FFI

Kestrel can call C functions through the C ABI. There's no automatic binding to C++ classes or other higher-level constructs, but anything you can extern "C" from C, you can call from Kestrel.

Calling C

Declare an external function with @extern(.C) and a body-less signature:

@extern(.C) func malloc(size: Int) -> RawPointer @extern(.C) func free(ptr: RawPointer) @extern(.C) func write(fd: Int32, buf: RawPointer, count: Int) -> Int

Kestrel emits no body — the linker resolves the symbol against libc, or whatever object file you're linking. Call them like ordinary functions:

<!-- sample: continue --> let buf = malloc(1024); // ... use buf ... free(buf);

FFI-Safe Types

Not every Kestrel type can cross the C boundary. Things that can:

  • Primitive numeric types (Int8 through Int64 and their unsigned counterparts, Float32, Float64, Bool) — Int and Float are aliases of Int64 and Float64, so they count too
  • Pointers (RawPointer, and Pointer[T] when T is itself FFI-safe)
  • Structs whose fields are themselves FFI-safe and that conform to the FFISafe protocol
  • Tuples whose elements are all FFI-safe

Things that can't: generics, protocols-as-existentials, function types and closures, enums with payloads, Optional[T] (use RawPointer and check for null), and String and other heap-managed types — convert at the boundary with String.toCString() and pass a CString.
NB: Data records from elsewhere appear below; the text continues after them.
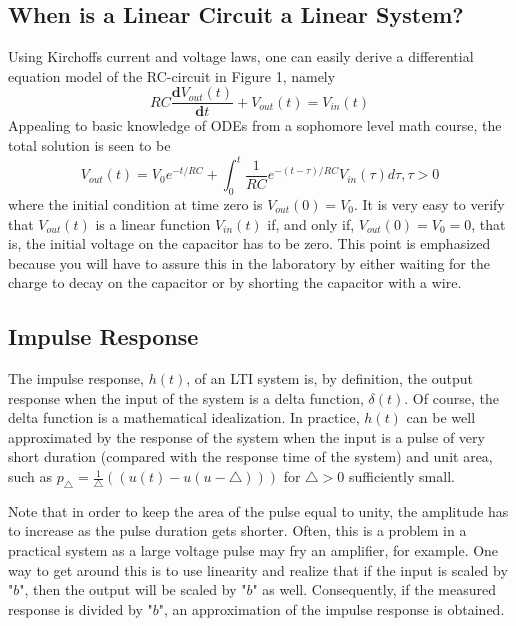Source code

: \documentclass[12pt]{article}
\begin{document}
\subsection{When is a Linear Circuit a Linear System?}
Using Kirchoffs current and voltage laws, one can easily derive a differential equation model of the RC-circuit
in Figure 1, namely
\begin{equation}
RC\frac{\mathbf{d}V_{out}(t)}{\mathbf{d}t}+V_{out}(t)=V_{in}(t)
\end{equation}
Appealing to basic knowledge of ODEs from a sophomore level math course, the total solution is seen to be
\begin{equation}
V_{out}(t)=V_0e^{-t/RC}+\int_0^t\frac{1}{RC}e^{-(t-\tau)/RC}V_{in}(\tau)d\tau,\tau>0
\end{equation}
where the initial condition at time zero is $V_{out}(0) = V_0$. It is very easy to verify that $V_{out}(t)$ is a linear
function $V_{in}(t)$ if, and only if, $V_{out}(0)=V_0=0$, that is, the initial voltage on the capacitor has to be zero.
This point is emphasized because you will have to assure this in the laboratory by either waiting for the
charge to decay on the capacitor or by shorting the capacitor with a wire.
\subsection{Impulse Response}
The impulse response, $h(t)$, of an LTI system is, by definition, the output response when the input of the
system is a delta function, $\delta(t)$. Of course, the delta function is a mathematical idealization. In practice,
$h(t)$ can be well approximated by the response of the system when the input is a pulse of very short duration
(compared with the response time of the system) and unit area, such as 
$p_{\bigtriangleup}=\frac{1}{\bigtriangleup}((u(t)-u(u-\bigtriangleup)))$ for $\bigtriangleup>0$ sufficiently small.
\par Note that in order to keep the area of the pulse equal to unity, the amplitude has to increase as the pulse
duration gets shorter. Often, this is a problem in a practical system as a large voltage pulse may fry an
amplifier, for example. One way to get around this is to use linearity and realize that if the input is scaled
by "$b$", then the output will be scaled by "$b$" as well. Consequently, if the measured response is divided by
"$b$", an approximation of the impulse response is obtained.
\end{document}
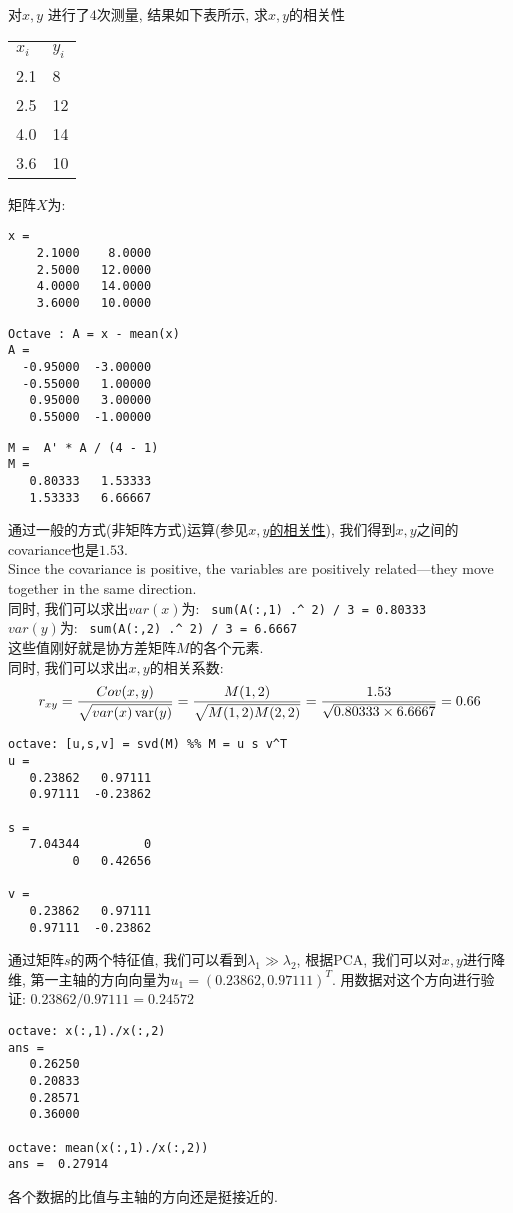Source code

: \documentclass{article}
\begin{document}
\begin{example}
对$x,y$ 进行了$4$次测量, 结果如下表所示, 求$x,y$的相关性
\begin{table}[h]
\begin{tabular}{ll}
\hline
$x_i$ & $y_i$ \\
2.1   & 8     \\
2.5   & 12    \\ 
4.0   & 14    \\
3.6   & 10 \\
\end{tabular}
\end{table}

矩阵$X$为:
\begin{verbatim}
x =
    2.1000    8.0000
    2.5000   12.0000
    4.0000   14.0000
    3.6000   10.0000
\end{verbatim}
\begin{verbatim}
Octave : A = x - mean(x)
A =
  -0.95000  -3.00000
  -0.55000   1.00000
   0.95000   3.00000
   0.55000  -1.00000
\end{verbatim}
\begin{verbatim}
M =  A' * A / (4 - 1)
M =
   0.80333   1.53333
   1.53333   6.66667
\end{verbatim}
通过一般的方式(非矩阵方式)运算(参见\href{https://www0.gsb.columbia.edu/premba/analytical/s7/s7\_5.cfm}{$x,y$的相关性}), 我们得到$x,y$之间的covariance也是$1.53$.\\
Since the covariance is positive, the variables are positively related—they move together in the same direction.\\
同时, 我们可以求出$var(x)$为: \verb& sum(A(:,1) .^ 2) / 3 = 0.80333 & \\
$var(y)$为: \verb& sum(A(:,2) .^ 2) / 3 = 6.6667 & \\
这些值刚好就是协方差矩阵$M$的各个元素.\\
同时, 我们可以求出$x,y$的相关系数:
$$r_{xy} = \dfrac{Cov(x,y)}{\sqrt{var(x) \operatorname{var}(y)}} = \dfrac{M(1,2)}{\sqrt{M(1,2) M(2,2)}} = \dfrac{1.53}{\sqrt{0.80333 \times 6.6667}} = 0.66$$

\begin{verbatim}
octave: [u,s,v] = svd(M) %% M = u s v^T
u =
   0.23862   0.97111
   0.97111  -0.23862

s =
   7.04344         0
         0   0.42656

v =
   0.23862   0.97111
   0.97111  -0.23862
\end{verbatim}
通过矩阵$s$的两个特征值, 我们可以看到$\lambda_1 \gg \lambda_2$, 根据PCA, 我们可以对$x,y$进行降维, 第一主轴的方向向量为$u_1 = (0.23862, 0.97111)^T$. 用数据对这个方向进行验证:
$0.23862 / 0.97111 = 0.24572$

\begin{verbatim}
octave: x(:,1)./x(:,2)
ans =
   0.26250
   0.20833
   0.28571
   0.36000

octave: mean(x(:,1)./x(:,2))
ans =  0.27914
\end{verbatim}
各个数据的比值与主轴的方向还是挺接近的.
\end{example}
\end{document}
You make a struct FFI-safe by conforming it to FFISafe and ensuring its layout is plain:

struct Vec3: FFISafe { var x: Float32 var y: Float32 var z: Float32 }

The protocol carries no requirements — it's a marker the compiler uses to verify layout and prevent you from accidentally passing a non-FFI-safe type across the boundary.

When to reach for FFI

The usual cases: calling system libraries (libc, OpenGL, SQLite) and wrapping a C library you already have. For pure Kestrel-to-Kestrel code, stay on the Kestrel side — protocols and generics give you everything FFI doesn't.